Wednesday, March 15, 2017

Hillbilly Elegy by J.D. Vance


27161156
3 Stars

I’m not exactly sure where this ramble is going to go, but if you’re of the sensitive nature it’s probably a good time to back away slowly . . . . .



Let’s get my main bitch out of the way first. While J.D. Vance admits in the introduction that he has not yet accomplished anything in his life, he still turned what could have been a real page-turner of a family history or some sort of socio-economic type of observational study into being all about him. Part of my lack of enjoyment may be blamed on the fact that I work in a law firm so reading the doldrums of the author’s schooling/interviewing/clerking processes were all a massive snoozefest for me and seemed like filler when the author should have just quit while he was ahead. Another reason is I’m flat out tired of famous 20 and 30-somethings writing their “life stories” when they haven’t even lived yet. When non-famous people do the same my reaction can get a little more volatile when it comes to their personal horn tooting . . . .

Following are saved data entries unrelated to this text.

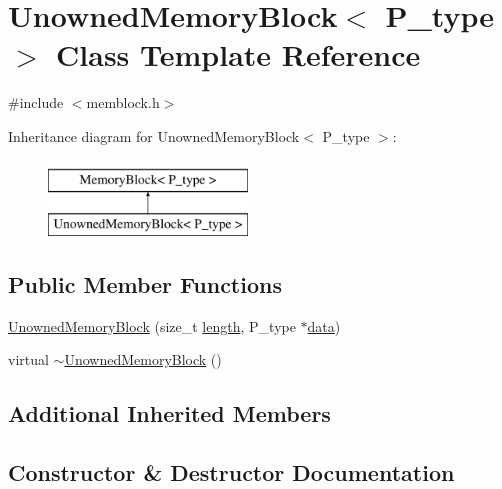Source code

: \hypertarget{classUnownedMemoryBlock}{}\section{Unowned\+Memory\+Block$<$ P\+\_\+type $>$ Class Template Reference}
\label{classUnownedMemoryBlock}


{\ttfamily \#include $<$memblock.\+h$>$}

Inheritance diagram for Unowned\+Memory\+Block$<$ P\+\_\+type $>$\+:\begin{figure}[H]
\begin{center}
\leavevmode
\includegraphics[height=2.000000cm]{classUnownedMemoryBlock}
\end{center}
\end{figure}
\subsection*{Public Member Functions}
\begin{DoxyCompactItemize}
\item 
\hyperlink{classUnownedMemoryBlock_a856b4cbfcb535b18fa6ef743b332004b}{Unowned\+Memory\+Block} (size\+\_\+t \hyperlink{classMemoryBlock_a8f84962332d0ad33d004e291ac3797c4}{length}, P\+\_\+type $\ast$\hyperlink{classMemoryBlock_a6cb6c999416b3dab1b120156fce2a1ee}{data})
\item 
virtual \hyperlink{classUnownedMemoryBlock_a191b0980f5a18a8b3601356db637f557}{$\sim$\+Unowned\+Memory\+Block} ()
\end{DoxyCompactItemize}
\subsection*{Additional Inherited Members}


\subsection{Constructor \& Destructor Documentation}
\hypertarget{classUnownedMemoryBlock_a856b4cbfcb535b18fa6ef743b332004b}{}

The main problem with Hillbilly Elegy is that it isn’t quite sure what type of book it’s supposed to be. I wish Vance would have stuck to this being a “memoir” as the title states. He could have followed the direction of Jeanette Walls and written about his childhood – with a particular focus on Mamaw. Mamaw might be my favorite character of all time. I’d say I want to be just like her when I grow up, but I’m almost certain I – along with the people I choose to surround myself with . . . . .

(view spoiler)

already are (minus the pistol packing and hoarding of garbage). Mamaw was the glue that held a pretty sprawling family together. Nearly every story involving her had me busting up laughing. She was someone who came from nothing and took no shit when it came to keeping what little she had together . . . .

“Mamaw told Papaw after a particularly violent night of drinking that if he ever came home drunk again, she’d kill him. A week later, he came home drunk again and fell asleep on the couch. Mamaw, never one to tell a lie, calmly retrieved a gasoline canister from the garage, poured it all over her husband, lit a match, and dropped it on his chest. When Papaw burst into flames, their eleven-year-old daughter jumped into action to put out of the fire and save his life. Miraculously, Papaw survived the episode with only mild burns.”

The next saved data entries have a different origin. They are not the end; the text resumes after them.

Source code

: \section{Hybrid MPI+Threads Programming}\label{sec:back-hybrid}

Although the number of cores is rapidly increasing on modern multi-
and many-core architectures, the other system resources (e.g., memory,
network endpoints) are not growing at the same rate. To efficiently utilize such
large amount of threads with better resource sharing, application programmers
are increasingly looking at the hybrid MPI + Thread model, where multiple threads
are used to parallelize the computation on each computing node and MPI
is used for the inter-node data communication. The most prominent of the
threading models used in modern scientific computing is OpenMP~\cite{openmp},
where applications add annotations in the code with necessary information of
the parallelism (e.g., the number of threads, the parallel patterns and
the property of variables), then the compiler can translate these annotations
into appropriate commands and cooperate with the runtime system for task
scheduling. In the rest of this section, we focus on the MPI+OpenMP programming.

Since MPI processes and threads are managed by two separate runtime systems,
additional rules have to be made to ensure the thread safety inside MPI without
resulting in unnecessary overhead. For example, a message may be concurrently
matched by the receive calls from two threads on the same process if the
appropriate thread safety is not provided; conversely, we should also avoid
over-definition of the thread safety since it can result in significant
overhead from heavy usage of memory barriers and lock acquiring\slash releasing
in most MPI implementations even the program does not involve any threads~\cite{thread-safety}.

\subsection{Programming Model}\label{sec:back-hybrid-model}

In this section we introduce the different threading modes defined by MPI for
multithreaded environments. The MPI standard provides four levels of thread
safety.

Rather than not trying to fix what wasn’t broken, Vance’s work becomes a bit schizophrenic when it migrates from memoir and attempts to focus on the community as a whole. Although many of the attitudes and mindsets contained within the pages of this book were already well covered with the HBO documentary American Hollow, Hillbilly Elegy does a bit of bait and switch by taking the hillbilly out of the hills and instead following a population who, at some point in their family histories, migrated into towns. Unfortunately, Vance loses focus yet again when he broadens his sights even further and begins talking about working class white men as a whole. I’ll let you choose to read the book for yourself and see if it reads with more cohesion for you than it did for me while stating that the people who should read this are the least likely to. Mainly those who fit this bill . . . .

“There is a cultural movement in the white working class to blame problems on society or the government, and that movement gains adherents by the day.”

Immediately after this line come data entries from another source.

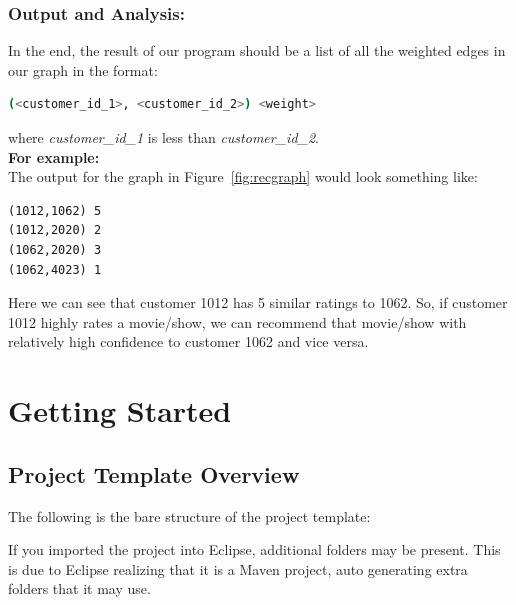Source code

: \documentclass{article}
\begin{document}
\subsubsection*{Output and Analysis:}
In the end, the result of our program should be a list of all the weighted edges in our graph in the format:
\begin{lstlisting}[language=bash]
                (<customer_id_1>, <customer_id_2>) <weight> 
\end{lstlisting}
where \textit{customer\_id\_1} is less than \textit{customer\_id\_2}.\\

\noindent \textbf{For example:}\\
The output for the graph in Figure~\ref{fig:recgraph} would look something like:
\begin{Verbatim}[frame=single]
(1012,1062) 5
(1012,2020) 2
(1062,2020) 3
(1062,4023) 1
\end{Verbatim}
Here we can see that customer 1012 has 5 similar ratings to 1062. So, if customer 1012 highly rates a movie/show, we can recommend that movie/show with relatively high confidence to customer 1062 and vice versa. 

\section{Getting Started}

\subsection{Project Template Overview}

The following is the bare structure of the project template: \\


\begin{info}[Notice:]
If you imported the project into Eclipse, additional folders may be present. This is due to Eclipse realizing that it is a Maven project, auto generating extra folders that it may use.
\end{info}
\end{document}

That mindset has grown to such epic proportions people are actually offended by women and minorities protesting because “all lives matter” or some other malarkey. Not to mention a twatting ignoramus/washed up reality show star has been elected as President by touting campaign promises like Mexico paying for a wall that will magically eliminate illegal immigration and create millions of jobs. I’ll mimic the book and put it on the record that the only people I’ve ever known who were/are abusing the system have been able-bodied white people, so GTFO with that woe is me bullshit. Although not in Appalachia, I too was raised in a small town (educated in a small town – taught to fear Jesus in a small town ™John Cougar Mellancamp) so I’ve heard about all I can of this type of rhetoric. At some point . . . .

“you have to stop making excuses and take responsibility.”

My family tree has no golden leaves growing from it. We’re poor, most of us aren’t well educated. We’ve been down and out, but thanks to the values instilled on us by our grandparents and great-grandparents and those before them, most of us simply pull ourselves up by our bootstraps when life gets rough. Those who don’t? Well, the longer they remain on this Earth the more glaringly obvious it becomes that they don’t want to do fuckall while they’re here and it won’t matter a diddly dang dong who the damn President is.